Итак, какой же вообще характер игры его? Преодолевать трудности, делать все из ничего. А для этого, разумеется, нужны одни эффекты, одно искусство, обдуманность, предварительное изучение роли, созданной не автором, но актером. Смотря на его игру, вы беспрестанно удивлены, но никогда не тронуты, не взволнованы. Искусство без чувства – это
Я сказал все, что хотел сказать. Почитаю нужным заметить, что никогда не бывал за кулисами, никогда не находился ни в каких отношениях с гг. артистами, о коих сужу, и не знаком ни с одним из прочих, и потому судил без всяких личных предубеждений, без всякого личного пристрастия, по моей совести и разумению. Легко может статься, что мое мнение будет очень неважно как в глазах артиста, так и в глазах публики, но оно должно быть важно для меня, ибо тот недобросовестен, кто не дорожит своими мнениями как человек, если не как литератор… Стыжусь и краснею, делая эту пошлую оговорку; но что ж делать, когда не только толпа, но и некоторые из людей, руководствующих мнениями этой толпы, во всяком суждении, откровенно и резко высказанном не в пользу судимого лица, видят наветы, недобросовестность и недоброжелательство?
Примечания
Статья о Каратыгине принадлежит к числу лучших статей молодого Белинского. «По здравости и новизне суждений, – писал А. В. Дружинин, – театральные разборы Белинского – совершенство своего рода, и во всяком другом обществе могли бы совершить целый драматический переворот, подобный перевороту, совершенному «Драматургией» Лессинга». Уже в «Литературных мечтаниях» Белинский поставил вопрос о реалистическом театре. Он указал на особое значение Грибоедова – этого «Шекспира русской комедии», он мечтал увидеть на русской сцене «всю Русь с ее добром и злом». Он придает театру исключительно большую роль в воспитании человека. Именно поэтому он борется против казенно-патриотической драматургии. Подобно великому своему современнику и другу М. С. Щепкину он выступает против засилия переводного водевиля, мелодрамы, сентиментальных пьес Коцебу и ему подобных.

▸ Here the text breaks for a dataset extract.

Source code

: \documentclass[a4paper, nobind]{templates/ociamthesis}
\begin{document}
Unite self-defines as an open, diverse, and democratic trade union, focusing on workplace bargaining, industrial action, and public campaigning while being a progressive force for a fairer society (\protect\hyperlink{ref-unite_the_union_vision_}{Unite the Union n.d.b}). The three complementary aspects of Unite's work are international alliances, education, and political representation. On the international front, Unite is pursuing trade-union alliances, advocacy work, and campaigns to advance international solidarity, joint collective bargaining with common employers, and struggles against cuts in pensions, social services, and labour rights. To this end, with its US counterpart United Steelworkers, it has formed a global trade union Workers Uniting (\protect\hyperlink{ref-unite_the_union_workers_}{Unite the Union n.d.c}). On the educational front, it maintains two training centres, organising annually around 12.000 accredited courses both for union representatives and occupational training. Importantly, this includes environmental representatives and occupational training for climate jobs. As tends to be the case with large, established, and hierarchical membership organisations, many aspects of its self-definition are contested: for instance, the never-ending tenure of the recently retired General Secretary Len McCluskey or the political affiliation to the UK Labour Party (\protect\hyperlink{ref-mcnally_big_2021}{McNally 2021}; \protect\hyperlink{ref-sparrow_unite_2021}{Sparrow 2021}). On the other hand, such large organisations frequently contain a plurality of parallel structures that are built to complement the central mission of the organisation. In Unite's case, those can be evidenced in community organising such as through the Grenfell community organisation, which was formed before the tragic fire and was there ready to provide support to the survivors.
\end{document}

Спор об игре Каратыгина и Мочалова, в котором веское слово принадлежало Белинскому, начался еще в 1833 году. Вся передовая часть русского общества: Надеждин, Белинский, Герцен, Лермонтов – была на стороне московского трагика П. С. Мочалова и выступала против П. А. Каратыгина. «Щепкин и Мочалов, – писал Герцен в «Былое и думах», – без сомнения, два лучших артиста изо всех виденных мною в продолжение тридцати пяти лет и на протяжении всей Европы. Оба принадлежат к тем намекам на сокровенные силы и возможности русской натуры которые делают незыблемой нашу веру в будущность России» («Былое и думы», 1947, стр. 774).

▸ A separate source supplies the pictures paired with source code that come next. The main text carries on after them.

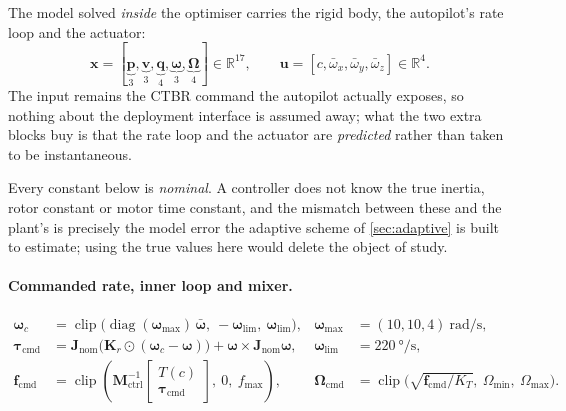 \documentclass[11pt,a4paper,twoside,openright]{report}
\newcommand{\R}{\mathbb{R}}
\newcommand{\diag}{\operatorname{diag}}
\newcommand{\clip}{\operatorname{clip}}
\renewcommand{\vec}[1]{\bm{#1}}
\newcommand{\mat}[1]{\bm{#1}}
\newcommand{\ctrlstate}{\vec{x}}
\newcommand{\inp}{\vec{u}}
\newcommand{\quat}{\vec{q}}
\newcommand{\bodyrate}{\vec{\omega}}
\theoremstyle{plain}
\theoremstyle{definition}
\theoremstyle{remark}
\begin{document}
	The model solved \emph{inside} the optimiser carries the rigid body, the
	autopilot's rate loop and the actuator:
	\begin{equation}
		\ctrlstate=[\underbrace{\vec p}_{3},\underbrace{\vec v}_{3},
		\underbrace{\quat}_{4},\underbrace{\bodyrate}_{3},
		\underbrace{\vec\Omega}_{4}]\in\R^{17},
		\qquad
		\inp=[c,\bar\omega_x,\bar\omega_y,\bar\omega_z]\in\R^{4}.
		\label{eq:ctrlstate}
	\end{equation}
	The input remains the CTBR command the autopilot actually exposes, so nothing
	about the deployment interface is assumed away; what the two extra blocks buy
	is that the rate loop and the actuator are \emph{predicted} rather than taken
	to be instantaneous.

	Every constant below is \emph{nominal}. A controller does not know the true
	inertia, rotor constant or motor time constant, and the mismatch between these
	and the plant's is precisely the model error the adaptive scheme of
	\cref{sec:adaptive} is built to estimate; using the true values here would
	delete the object of study.

	\paragraph{Commanded rate, inner loop and mixer.}
	\begin{align}
		\bodyrate_c &= \clip\!\big(\diag(\bodyrate_{\max})\,\bar{\bodyrate},\
		-\bodyrate_\mathrm{lim},\ \bodyrate_\mathrm{lim}\big),
		&\bodyrate_{\max}&=(10,10,4)\ \si{\radian\per\second},
		\label{eq:unpack}\\[2pt]
		\vec\tau_\mathrm{cmd} &= \mat J_\mathrm{nom}\big(\vec K_r\odot
		(\bodyrate_c-\bodyrate)\big)+\bodyrate\times\mat J_\mathrm{nom}\bodyrate,
		&\bodyrate_\mathrm{lim}&=\SI{220}{\degree\per\second},
		\label{eq:fc-inner}\\[2pt]
		\vec f_\mathrm{cmd} &= \clip\!\left(\mat M_\mathrm{ctrl}^{-1}
		\begin{bmatrix}T(c)\\ \vec\tau_\mathrm{cmd}\end{bmatrix},\ 0,\ f_{\max}\right),
		&\vec\Omega_\mathrm{cmd}&=\clip\!\big(\sqrt{\vec f_\mathrm{cmd}/K_T},\
		\Omega_{\min},\ \Omega_{\max}\big).
		\label{eq:fc-mixer}
	\end{align}
\end{document}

Холодная, основанная на внешнем эффекте и отделке игра Каратыгина воспринималась передовыми кругами русского общества, как выражение антиреалистических тенденций в русском искусстве. Каратыгин недаром был одним из лучших интерпретаторов патетических пьес Кукольника Полевого, Ободовского. Герцен писал, что тонкое реалистическое искусство Мочалова и особенно Щепкина было мало похоже на Каратыгина, «этого лейб-гвардейского трагика, далеко не бесталанного, но у которого все было до того заучено, выштудировано и приведено в строй, что он по темпам закипал страстью, знал церемониальный марш отчаяния и, правильно убивши, как надобно, мастерски делал на погребение. Каратыгин удивительно шел николаевскому времени и военной столице его» (Там же, стр. 775).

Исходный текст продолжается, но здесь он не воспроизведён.